The Ninth District Court of Appeals has ruled in favor of the Oregon Natural Desert Association, and rejected a wind turbine project on Steens Mountain in southeast Oregon.
The 104-megawatt project would have included energy transmission lines that cut across potential sage grouse habitat within the protected Steens Cooperative Project.
Judges rejected the Bureau of Land Management’s earlier approval of the project because the agency didn’t survey habitat to gauge its importance for threatened sage grouse, despite the concern about winter habitat being noted in the government’s environmental impact statement for the project.
The ruling reads:
“Despite this concern, no surveys were conducted to determine if sage grouse are present at the Echanis site during the winter months.”
Brent Fenty, executive director of ONDA, said wind power is a great idea, but Steens is the wrong place for it.
“There are opportunities to site projects throughout the region in areas that have less conflict, both socially and environmentally,” Fenty said. “This was simply a case of picking the wrong place.”

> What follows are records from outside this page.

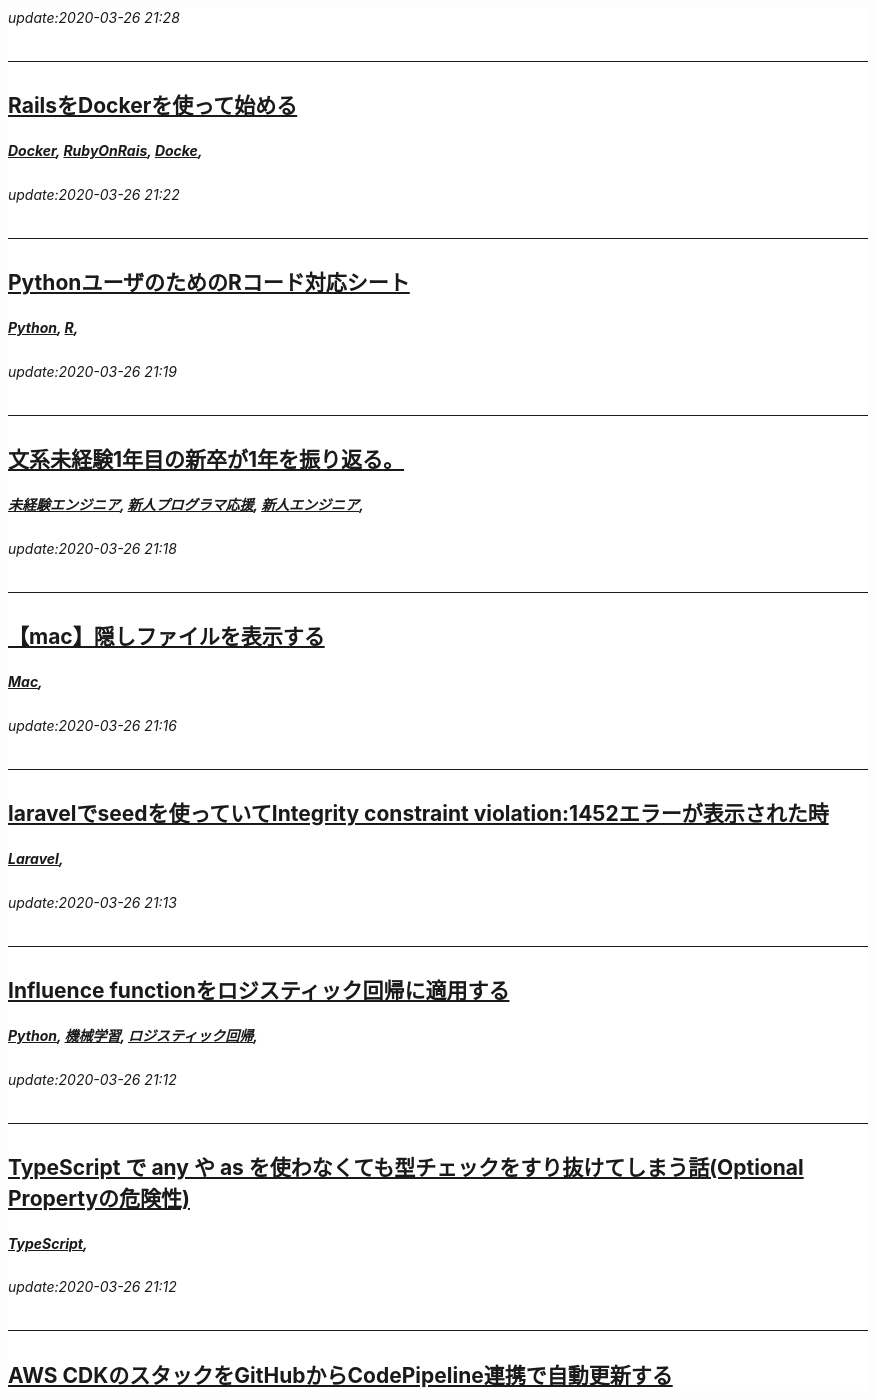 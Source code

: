 ###### update:2020-03-26 21:28
---
## [RailsをDockerを使って始める](https://qiita.com/tacohachii/items/ec1732d9e6f6acfa16af)
##### [Docker](https://qiita.com/tags/Docker), [RubyOnRais](https://qiita.com/tags/RubyOnRais), [Docke](https://qiita.com/tags/Docke), 
###### update:2020-03-26 21:22
---
## [PythonユーザのためのRコード対応シート](https://qiita.com/tomiyou/items/f52faf0ae3f665c56821)
##### [Python](https://qiita.com/tags/Python), [R](https://qiita.com/tags/R), 
###### update:2020-03-26 21:19
---
## [文系未経験1年目の新卒が1年を振り返る。](https://qiita.com/mst_141/items/d1e137881c3f8928dadd)
##### [未経験エンジニア](https://qiita.com/tags/未経験エンジニア), [新人プログラマ応援](https://qiita.com/tags/新人プログラマ応援), [新人エンジニア](https://qiita.com/tags/新人エンジニア), 
###### update:2020-03-26 21:18
---
## [【mac】隠しファイルを表示する](https://qiita.com/1221221221/items/f9aac8ddefdcfd17b5d1)
##### [Mac](https://qiita.com/tags/Mac), 
###### update:2020-03-26 21:16
---
## [laravelでseedを使っていてIntegrity constraint violation:1452エラーが表示された時](https://qiita.com/miki-tea/items/afd7dc8d3f9021142a67)
##### [Laravel](https://qiita.com/tags/Laravel), 
###### update:2020-03-26 21:13
---
## [Influence functionをロジスティック回帰に適用する](https://qiita.com/futakuchi0117/items/7aa62b155f8a94c86217)
##### [Python](https://qiita.com/tags/Python), [機械学習](https://qiita.com/tags/機械学習), [ロジスティック回帰](https://qiita.com/tags/ロジスティック回帰), 
###### update:2020-03-26 21:12
---
## [TypeScript で any や as を使わなくても型チェックをすり抜けてしまう話(Optional Propertyの危険性)](https://qiita.com/reismannnr2/items/59746550b4b37119cece)
##### [TypeScript](https://qiita.com/tags/TypeScript), 
###### update:2020-03-26 21:12
---
## [AWS CDKのスタックをGitHubからCodePipeline連携で自動更新する](https://qiita.com/noz_mikally/items/901fa344b92e8137f80f)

Developers Columbia Energy Partners wanted to place up to 69 turbines on private property, but ONDA argued the transmission lines were a threat to wildlife.
“This project was left over from a time before the BLM and the state of Oregon set guidelines to encourage developers to focus on low-conflict areas and avoid places like the Steens,” said Bob Sallinger, conservation director of the Audubon Society of Portland.
“Today’s decision underlines what BLM should have decided in the first place,” he added.
Neither Columbia Energy nor Harney County, defendant and intervener in the case, could be reached for comment.